Document Type : Research Paper


1 College of Computer science and Mathematics, Mosul University, Mosul, Iraq

2 Statistics Department, College of Administration and Economics, University of Baghdad, Baghdad, Iraq


The GLS and ML methods are the most common methods for estimating SEM but require multivariate normality. Therefore, methods robust to standard errors and quality of fit indexes to Chi-square have been proposed: MLR and they are considered superior to ML and GLS methods analyzing ordinal data. When we have a five-way Likert scale, the data is treated as continuous by calculating the covariance matrix as inputs for ML, GLS, and MLR. However, outliers are familiar because modeling requires a large sample size, either because of the input of data or answers more than is expressed within a particular category.

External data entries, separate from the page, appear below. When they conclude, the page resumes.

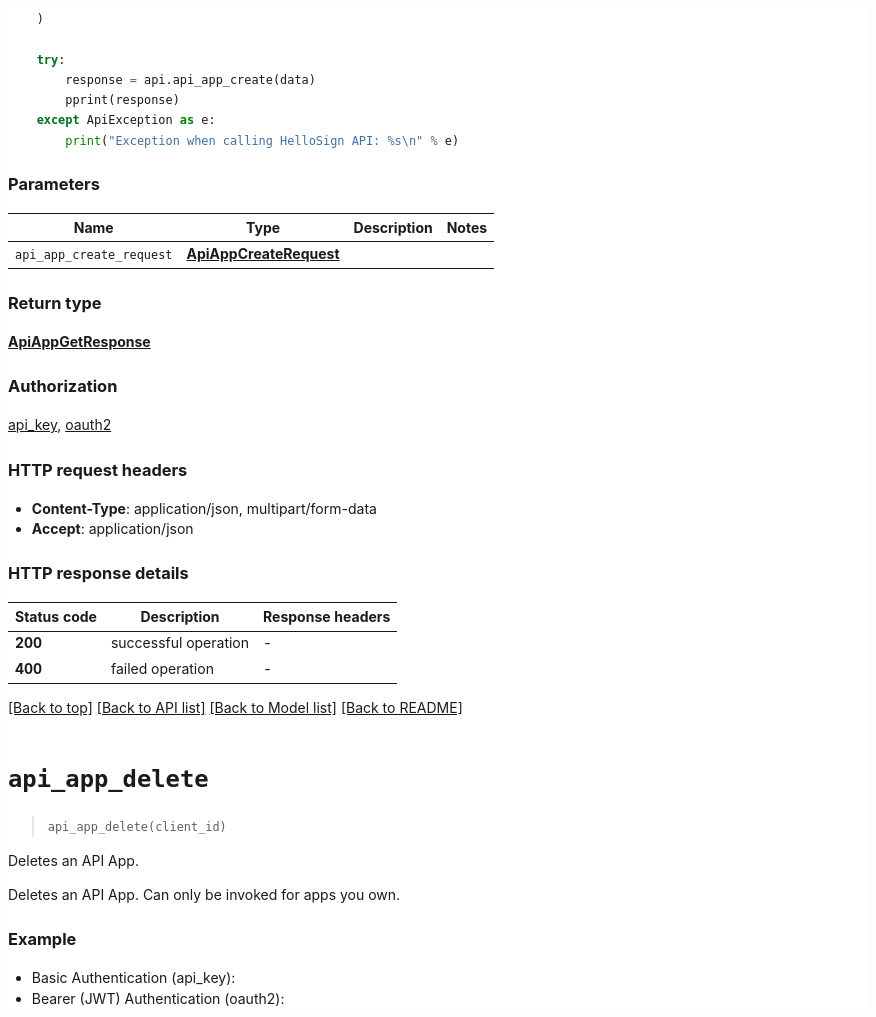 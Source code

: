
 ```python
    )

    try:
        response = api.api_app_create(data)
        pprint(response)
    except ApiException as e:
        print("Exception when calling HelloSign API: %s\n" % e)

```


### Parameters

| Name | Type | Description | Notes |
| ---- | ---- | ----------- | ----- |
| `api_app_create_request` | [**ApiAppCreateRequest**](ApiAppCreateRequest.md) |  |  |

### Return type

[**ApiAppGetResponse**](ApiAppGetResponse.md)

### Authorization

[api_key](../README.md#api_key), [oauth2](../README.md#oauth2)

### HTTP request headers

 - **Content-Type**: application/json, multipart/form-data
 - **Accept**: application/json


### HTTP response details

| Status code | Description | Response headers |
|-------------|-------------|------------------|
**200** | successful operation |  -  |
**400** | failed operation |  -  |

[[Back to top]](#) [[Back to API list]](../README.md#documentation-for-api-endpoints) [[Back to Model list]](../README.md#documentation-for-models) [[Back to README]](../README.md)

# ```api_app_delete```
> ```api_app_delete(client_id)```

Deletes an API App.

Deletes an API App. Can only be invoked for apps you own.

### Example

* Basic Authentication (api_key):
* Bearer (JWT) Authentication (oauth2):
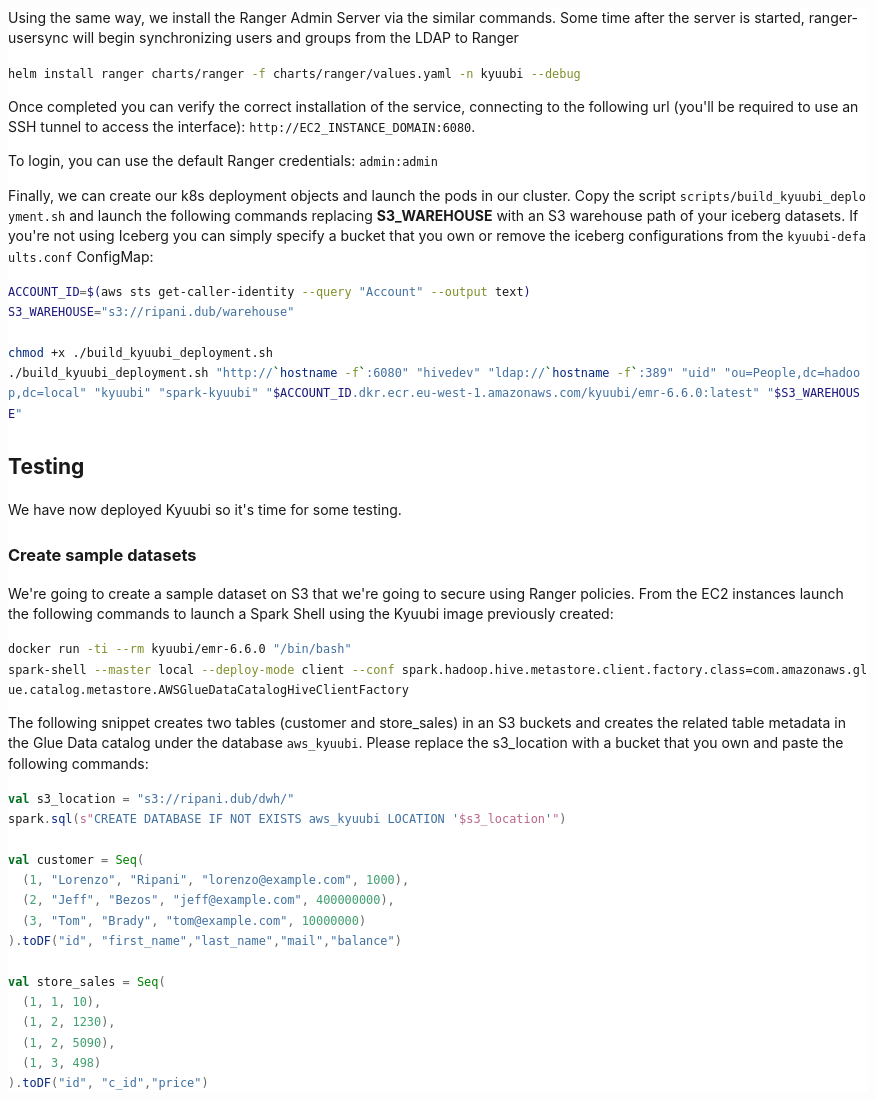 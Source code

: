 Using the same way, we install the Ranger Admin Server via the similar commands. Some time after the server is started, ranger-usersync will begin synchronizing users and groups from the LDAP to Ranger

```bash
helm install ranger charts/ranger -f charts/ranger/values.yaml -n kyuubi --debug
```

Once completed you can verify the correct installation of the service, connecting
to the following url (you'll be required to use an SSH tunnel to access the interface):
`http://EC2_INSTANCE_DOMAIN:6080`.

To login, you can use the default Ranger credentials: `admin:admin`


Finally, we can create our k8s deployment objects and launch the pods in
our cluster. Copy the script `scripts/build_kyuubi_deployment.sh` and launch
the following commands replacing **S3_WAREHOUSE** with an S3 warehouse path of
your iceberg datasets. If you're not using Iceberg you can simply specify a bucket
that you own or remove the iceberg configurations from the `kyuubi-defaults.conf`
ConfigMap:

```bash
ACCOUNT_ID=$(aws sts get-caller-identity --query "Account" --output text)
S3_WAREHOUSE="s3://ripani.dub/warehouse"

chmod +x ./build_kyuubi_deployment.sh
./build_kyuubi_deployment.sh "http://`hostname -f`:6080" "hivedev" "ldap://`hostname -f`:389" "uid" "ou=People,dc=hadoop,dc=local" "kyuubi" "spark-kyuubi" "$ACCOUNT_ID.dkr.ecr.eu-west-1.amazonaws.com/kyuubi/emr-6.6.0:latest" "$S3_WAREHOUSE"
```

## Testing

We have now deployed Kyuubi so it's time for some testing.

### Create sample datasets
We're going to create a sample dataset on S3 that we're going to secure using Ranger policies.
From the EC2 instances launch the following commands to launch a Spark Shell
using the Kyuubi image previously created:

```bash
docker run -ti --rm kyuubi/emr-6.6.0 "/bin/bash"
spark-shell --master local --deploy-mode client --conf spark.hadoop.hive.metastore.client.factory.class=com.amazonaws.glue.catalog.metastore.AWSGlueDataCatalogHiveClientFactory
```

The following snippet creates two tables (customer and store_sales) in an S3 buckets
and creates the related table metadata in the Glue Data catalog under the database
`aws_kyuubi`. Please replace the s3_location with a bucket that you own and paste
the following commands:

```scala
val s3_location = "s3://ripani.dub/dwh/"
spark.sql(s"CREATE DATABASE IF NOT EXISTS aws_kyuubi LOCATION '$s3_location'")

val customer = Seq(
  (1, "Lorenzo", "Ripani", "lorenzo@example.com", 1000),
  (2, "Jeff", "Bezos", "jeff@example.com", 400000000),
  (3, "Tom", "Brady", "tom@example.com", 10000000)
).toDF("id", "first_name","last_name","mail","balance")

val store_sales = Seq(
  (1, 1, 10),
  (1, 2, 1230),
  (1, 2, 5090),
  (1, 3, 498)
).toDF("id", "c_id","price")

```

Their presence affects even methods with robust corrections, where the accuracy of estimating parameters, standard errors, and fit indicators may be compromised the quality of fit indexes and inappropriate solutions, where a robust algorithm is proposed to clean the data from the outlier, as this proposed algorithm calculates the robust correlation matrix robust RFCH Reweighted Fast Consistent and High Breakdown, which consists of several steps and has been modified by taking the clean data before calculating the robust RFCH correlation matrix.  It was also suggested to make a comparison between the three methods before the treatment process with the presence of outlier values and note the extent of their impact on the methods and after using the robust RFCH method, and note the extent of improvement in estimations, standard errors and the overall quality of fit indexes for each of the Chi-square index, CFI, TLI, and RMSEA, SRMR and CRMR, with the robust corrections in the Chi-square index for each of the methods MLR. Through the simulation experiment, the researcher reached the power of the proposed method robust RFCH in improving the quality of parameter estimation, standard errors, and overall fit indexes quality.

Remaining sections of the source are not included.